Perusahaan fintech Synapse memasuki tahap kebangkrutan pada bulan April 2024 lalu. Akibatnya, sejumlah besar nasabah dilaporkan mengalami kerugian yang besar, diperkirakan mencapai Rp 1,5 triliun. Permasalahan ini bermula dari perselisihan antara Synapse dan Evolve Bank terkait saldo nasabah pada bulan Mei tahun yang sama.
Synapse, perusahaan fintech yang dikenal membantu startup fintech seperti Yotta and Juno dalam menyediakan rekening giro dan kartu debit dengan menghubungkan layanan pemberi pinjaman kecil seperti Evolve. Namun, akhirnya perusahaan ini mematikan akses ke sistem utama untuk memproses transaksi. Hal ini menyebabkan perpindahan klien secara besar-besaran dan pada akhirnya mengakibatkan kebangkrutan Synapse.
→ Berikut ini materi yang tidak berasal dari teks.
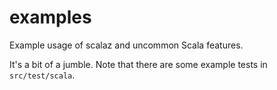 examples
========

Example usage of scalaz and uncommon Scala features.

It's a bit of a jumble. Note that there are some example tests in `src/test/scala`.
Ditemukan bahwa sejumlah besar dana nasabah menghilang, yang mencapai hingga US$96 juta (Rp 1,5 triliun). Kasus ini akhirnya dibawa ke pengadilan, namun keberadaan uang yang hilang belum dapat dipastikan.
Salah satu nasabah, Kayla Morris, harus menanggung kehilangan uang sebesar US$282.153,87 (Rp 4,4 miliar). Dia menyatakan bahwa akunnya terkunci selama enam bulan setelah insiden tersebut terjadi. Namun, harapannya akan mendapatkan kembali uangnya terbukti tidak didukung, karena Evolve Bank hanya akan membayar sebesar US$500 dari jumlah yang hilang.
Hal serupa juga dialami oleh nasabah lainnya seperti Zach Jacobs, yang memiliki tabungan sebesar US$94.468,92 (Rp 1,5 miliar) namun hanya didapatkan pengembalian sebesar US$128,68 (Rp 2 jutaan). Hal ini memicu reaksi dari nasabah lainnya, dan sebuah kelompok bernama Fight For Our Funds terbentuk untuk mencari keadilan. Kelompok ini berhasil mendaftarkan 3.454 orang anggota dengan total dana yang hilang mencapai US$30,4 juta (Rp 483,1 miliar).